Pendant les jours passés par les bénévoles de Maranatha sur le projet Casablanca en avril, ils ont démoli une vieille structure en ruine, nettoyé minutieusement le site en y enlevant des déchets et des débris, creusé et rebouché des trous avec du béton pour installer des poteaux métalliques et une clôture solide, et peint l’intérieur du bâtiment.
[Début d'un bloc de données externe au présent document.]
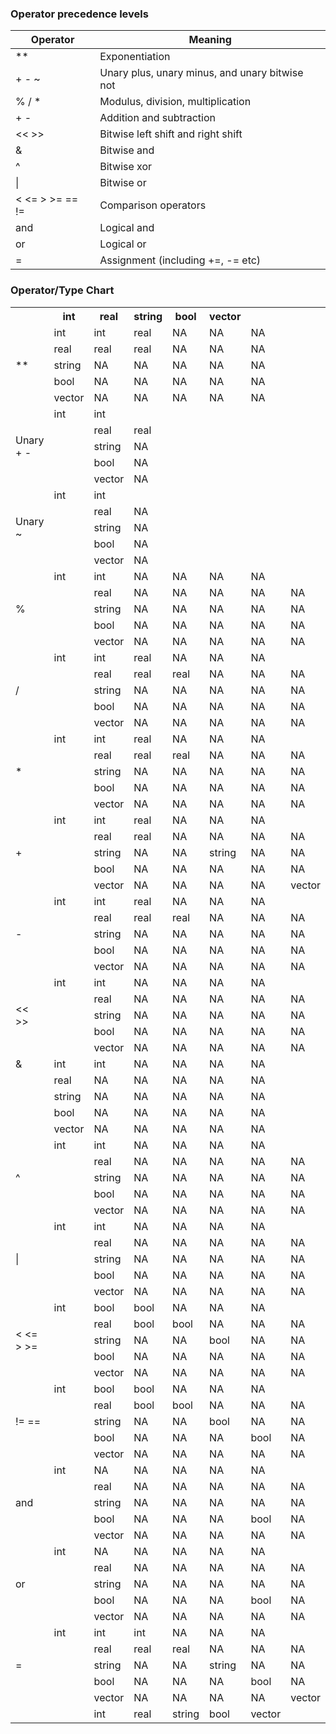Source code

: ### Operator precedence levels

Operator           | Meaning
-------------------|---------
**                 | Exponentiation
+ - ~              | Unary plus, unary minus, and unary bitwise not
% / *              | Modulus, division, multiplication
+ -                | Addition and subtraction
<< >>              | Bitwise left shift and right shift
&                  | Bitwise and
^                  | Bitwise xor
&#124;             | Bitwise or
< <= > >= == !=    | Comparison operators
and                | Logical and
or                 | Logical or
=                  | Assignment (including +=, -= etc)

### Operator/Type Chart



<table>
<tr><th>&nbsp;</th><th>int</th><th>real</th><th>string</th><th>bool</th><th>vector</th></tr>
<tr><td rowspan="5">**</td><td>int</td><td>int</td><td>real</td><td>NA</td><td>NA</td><td>NA</td></tr>
<tr><td>real</td><td>real</td><td>real</td><td>NA</td><td>NA</td><td>NA</td></tr>
<tr><td>string</td><td>NA</td><td>NA</td><td>NA</td><td>NA</td><td>NA</td></tr>
<tr><td>bool</td><td>NA</td><td>NA</td><td>NA</td><td>NA</td><td>NA</td></tr>
<tr><td>vector</td><td>NA</td><td>NA</td><td>NA</td><td>NA</td><td>NA</td></tr>
<tr><td rowspan="5">Unary + -</td><td>int</td><td>int</td><td>&nbsp;</td><td>&nbsp;</td><td>&nbsp;</td><td>&nbsp;</td></tr>
<tr><td>&nbsp;</td><td>real</td><td>real</td><td>&nbsp;</td><td>&nbsp;</td><td>&nbsp;</td><td>&nbsp;</td></tr>
<tr><td>&nbsp;</td><td>string</td><td>NA</td><td>&nbsp;</td><td>&nbsp;</td><td>&nbsp;</td><td>&nbsp;</td></tr>
<tr><td>&nbsp;</td><td>bool</td><td>NA</td><td>&nbsp;</td><td>&nbsp;</td><td>&nbsp;</td><td>&nbsp;</td></tr>
<tr><td>&nbsp;</td><td>vector</td><td>NA</td><td>&nbsp;</td><td>&nbsp;</td><td>&nbsp;</td><td>&nbsp;</td></tr>
<tr><td rowspan="5">Unary ~</td><td>int</td><td>int</td><td>&nbsp;</td><td>&nbsp;</td><td>&nbsp;</td><td>&nbsp;</td></tr>
<tr><td>&nbsp;</td><td>real</td><td>NA</td><td>&nbsp;</td><td>&nbsp;</td><td>&nbsp;</td><td>&nbsp;</td></tr>
<tr><td>&nbsp;</td><td>string</td><td>NA</td><td>&nbsp;</td><td>&nbsp;</td><td>&nbsp;</td><td>&nbsp;</td></tr>
<tr><td>&nbsp;</td><td>bool</td><td>NA</td><td>&nbsp;</td><td>&nbsp;</td><td>&nbsp;</td><td>&nbsp;</td></tr>
<tr><td>&nbsp;</td><td>vector</td><td>NA</td><td>&nbsp;</td><td>&nbsp;</td><td>&nbsp;</td><td>&nbsp;</td></tr>
<tr><td rowspan="5">%</td><td>int</td><td>int</td><td>NA</td><td>NA</td><td>NA</td><td>NA</td></tr>
<tr><td>&nbsp;</td><td>real</td><td>NA</td><td>NA</td><td>NA</td><td>NA</td><td>NA</td></tr>
<tr><td>&nbsp;</td><td>string</td><td>NA</td><td>NA</td><td>NA</td><td>NA</td><td>NA</td></tr>
<tr><td>&nbsp;</td><td>bool</td><td>NA</td><td>NA</td><td>NA</td><td>NA</td><td>NA</td></tr>
<tr><td>&nbsp;</td><td>vector</td><td>NA</td><td>NA</td><td>NA</td><td>NA</td><td>NA</td></tr>
<tr><td rowspan="5">/</td><td>int</td><td>int</td><td>real</td><td>NA</td><td>NA</td><td>NA</td></tr>
<tr><td>&nbsp;</td><td>real</td><td>real</td><td>real</td><td>NA</td><td>NA</td><td>NA</td></tr>
<tr><td>&nbsp;</td><td>string</td><td>NA</td><td>NA</td><td>NA</td><td>NA</td><td>NA</td></tr>
<tr><td>&nbsp;</td><td>bool</td><td>NA</td><td>NA</td><td>NA</td><td>NA</td><td>NA</td></tr>
<tr><td>&nbsp;</td><td>vector</td><td>NA</td><td>NA</td><td>NA</td><td>NA</td><td>NA</td></tr>
<tr><td rowspan="5">*</td><td>int</td><td>int</td><td>real</td><td>NA</td><td>NA</td><td>NA</td></tr>
<tr><td>&nbsp;</td><td>real</td><td>real</td><td>real</td><td>NA</td><td>NA</td><td>NA</td></tr>
<tr><td>&nbsp;</td><td>string</td><td>NA</td><td>NA</td><td>NA</td><td>NA</td><td>NA</td></tr>
<tr><td>&nbsp;</td><td>bool</td><td>NA</td><td>NA</td><td>NA</td><td>NA</td><td>NA</td></tr>
<tr><td>&nbsp;</td><td>vector</td><td>NA</td><td>NA</td><td>NA</td><td>NA</td><td>NA</td></tr>
<tr><td rowspan="5">+</td><td>int</td><td>int</td><td>real</td><td>NA</td><td>NA</td><td>NA</td></tr>
<tr><td>&nbsp;</td><td>real</td><td>real</td><td>NA</td><td>NA</td><td>NA</td><td>NA</td></tr>
<tr><td>&nbsp;</td><td>string</td><td>NA</td><td>NA</td><td>string</td><td>NA</td><td>NA</td></tr>
<tr><td>&nbsp;</td><td>bool</td><td>NA</td><td>NA</td><td>NA</td><td>NA</td><td>NA</td></tr>
<tr><td>&nbsp;</td><td>vector</td><td>NA</td><td>NA</td><td>NA</td><td>NA</td><td>vector</td></tr>
<tr><td rowspan="5">-</td><td>int</td><td>int</td><td>real</td><td>NA</td><td>NA</td><td>NA</td></tr>
<tr><td>&nbsp;</td><td>real</td><td>real</td><td>real</td><td>NA</td><td>NA</td><td>NA</td></tr>
<tr><td>&nbsp;</td><td>string</td><td>NA</td><td>NA</td><td>NA</td><td>NA</td><td>NA</td></tr>
<tr><td>&nbsp;</td><td>bool</td><td>NA</td><td>NA</td><td>NA</td><td>NA</td><td>NA</td></tr>
<tr><td>&nbsp;</td><td>vector</td><td>NA</td><td>NA</td><td>NA</td><td>NA</td><td>NA</td></tr>
<tr><td rowspan="5"><< >></td><td>int</td><td>int</td><td>NA</td><td>NA</td><td>NA</td><td>NA</td></tr>
<tr><td>&nbsp;</td><td>real</td><td>NA</td><td>NA</td><td>NA</td><td>NA</td><td>NA</td></tr>
<tr><td>&nbsp;</td><td>string</td><td>NA</td><td>NA</td><td>NA</td><td>NA</td><td>NA</td></tr>
<tr><td>&nbsp;</td><td>bool</td><td>NA</td><td>NA</td><td>NA</td><td>NA</td><td>NA</td></tr>
<tr><td>&nbsp;</td><td>vector</td><td>NA</td><td>NA</td><td>NA</td><td>NA</td><td>NA</td></tr>
<tr><td>&</td><td>int</td><td>int</td><td>NA</td><td>NA</td><td>NA</td><td>NA</td></tr>
<tr><td>&nbsp;</td><td>real</td><td>NA</td><td>NA</td><td>NA</td><td>NA</td><td>NA</td></tr>
<tr><td>&nbsp;</td><td>string</td><td>NA</td><td>NA</td><td>NA</td><td>NA</td><td>NA</td></tr>
<tr><td>&nbsp;</td><td>bool</td><td>NA</td><td>NA</td><td>NA</td><td>NA</td><td>NA</td></tr>
<tr><td>&nbsp;</td><td>vector</td><td>NA</td><td>NA</td><td>NA</td><td>NA</td><td>NA</td></tr>
<tr><td rowspan="5">^</td><td>int</td><td>int</td><td>NA</td><td>NA</td><td>NA</td><td>NA</td></tr>
<tr><td>&nbsp;</td><td>real</td><td>NA</td><td>NA</td><td>NA</td><td>NA</td><td>NA</td></tr>
<tr><td>&nbsp;</td><td>string</td><td>NA</td><td>NA</td><td>NA</td><td>NA</td><td>NA</td></tr>
<tr><td>&nbsp;</td><td>bool</td><td>NA</td><td>NA</td><td>NA</td><td>NA</td><td>NA</td></tr>
<tr><td>&nbsp;</td><td>vector</td><td>NA</td><td>NA</td><td>NA</td><td>NA</td><td>NA</td></tr>
<tr><td rowspan="5">|</td><td>int</td><td>int</td><td>NA</td><td>NA</td><td>NA</td><td>NA</td></tr>
<tr><td>&nbsp;</td><td>real</td><td>NA</td><td>NA</td><td>NA</td><td>NA</td><td>NA</td></tr>
<tr><td>&nbsp;</td><td>string</td><td>NA</td><td>NA</td><td>NA</td><td>NA</td><td>NA</td></tr>
<tr><td>&nbsp;</td><td>bool</td><td>NA</td><td>NA</td><td>NA</td><td>NA</td><td>NA</td></tr>
<tr><td>&nbsp;</td><td>vector</td><td>NA</td><td>NA</td><td>NA</td><td>NA</td><td>NA</td></tr>
<tr><td rowspan="5">< <= > >=</td><td>int</td><td>bool</td><td>bool</td><td>NA</td><td>NA</td><td>NA</td></tr>
<tr><td>&nbsp;</td><td>real</td><td>bool</td><td>bool</td><td>NA</td><td>NA</td><td>NA</td></tr>
<tr><td>&nbsp;</td><td>string</td><td>NA</td><td>NA</td><td>bool</td><td>NA</td><td>NA</td></tr>
<tr><td>&nbsp;</td><td>bool</td><td>NA</td><td>NA</td><td>NA</td><td>NA</td><td>NA</td></tr>
<tr><td>&nbsp;</td><td>vector</td><td>NA</td><td>NA</td><td>NA</td><td>NA</td><td>NA</td></tr>
<tr><td rowspan="5">!= ==</td><td>int</td><td>bool</td><td>bool</td><td>NA</td><td>NA</td><td>NA</td></tr>
<tr><td>&nbsp;</td><td>real</td><td>bool</td><td>bool</td><td>NA</td><td>NA</td><td>NA</td></tr>
<tr><td>&nbsp;</td><td>string</td><td>NA</td><td>NA</td><td>bool</td><td>NA</td><td>NA</td></tr>
<tr><td>&nbsp;</td><td>bool</td><td>NA</td><td>NA</td><td>NA</td><td>bool</td><td>NA</td></tr>
<tr><td>&nbsp;</td><td>vector</td><td>NA</td><td>NA</td><td>NA</td><td>NA</td><td>NA</td></tr>
<tr><td rowspan="5">and</td><td>int</td><td>NA</td><td>NA</td><td>NA</td><td>NA</td><td>NA</td></tr>
<tr><td>&nbsp;</td><td>real</td><td>NA</td><td>NA</td><td>NA</td><td>NA</td><td>NA</td></tr>
<tr><td>&nbsp;</td><td>string</td><td>NA</td><td>NA</td><td>NA</td><td>NA</td><td>NA</td></tr>
<tr><td>&nbsp;</td><td>bool</td><td>NA</td><td>NA</td><td>NA</td><td>bool</td><td>NA</td></tr>
<tr><td>&nbsp;</td><td>vector</td><td>NA</td><td>NA</td><td>NA</td><td>NA</td><td>NA</td></tr>
<tr><td rowspan="5">or</td><td>int</td><td>NA</td><td>NA</td><td>NA</td><td>NA</td><td>NA</td></tr>
<tr><td>&nbsp;</td><td>real</td><td>NA</td><td>NA</td><td>NA</td><td>NA</td><td>NA</td></tr>
<tr><td>&nbsp;</td><td>string</td><td>NA</td><td>NA</td><td>NA</td><td>NA</td><td>NA</td></tr>
<tr><td>&nbsp;</td><td>bool</td><td>NA</td><td>NA</td><td>NA</td><td>bool</td><td>NA</td></tr>
<tr><td>&nbsp;</td><td>vector</td><td>NA</td><td>NA</td><td>NA</td><td>NA</td><td>NA</td></tr>
<tr><td rowspan="5">=</td><td>int</td><td>int</td><td>int</td><td>NA</td><td>NA</td><td>NA</td></tr>
<tr><td>&nbsp;</td><td>real</td><td>real</td><td>real</td><td>NA</td><td>NA</td><td>NA</td></tr>
<tr><td>&nbsp;</td><td>string</td><td>NA</td><td>NA</td><td>string</td><td>NA</td><td>NA</td></tr>
<tr><td>&nbsp;</td><td>bool</td><td>NA</td><td>NA</td><td>NA</td><td>bool</td><td>NA</td></tr>
<tr><td>&nbsp;</td><td>vector</td><td>NA</td><td>NA</td><td>NA</td><td>NA</td><td>vector</td></tr>
<tr><td>&nbsp;</td><td>&nbsp;</td><td>int</td><td>real</td><td>string</td><td>bool</td><td>vector</td></tr>
</table>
Daisy a suivi de près l’évolution du projet, donnant librement ses opinions et donnant même des ordres.

Continuer de rêver
En plus d’une nouvelle clôture, de meilleures installations et des célébrations communautaires, Daisy prie pour une de ses priorités. « Je voulais qu’un baptistère soit construit, » a-t-elle expliqué, « parce que je veux que ce lieu devienne un endroit où de nombreuses personnes seront accueillies dans l’Église adventiste. » Daisy a prié et a prié à ce sujet, jusqu’à ce qu’une équipe locale embauchée par Maranatha ne construise récemment la structure. « J’ai quatre personnes qui sont prêtes à être baptisées, » a-t-elle dit. « Et je donne des études bibliques à plusieurs autres. »

Maranatha Volunteers International est un ministère de soutien à but non lucratif qui n’est pas géré par l’Église adventiste du septième jour.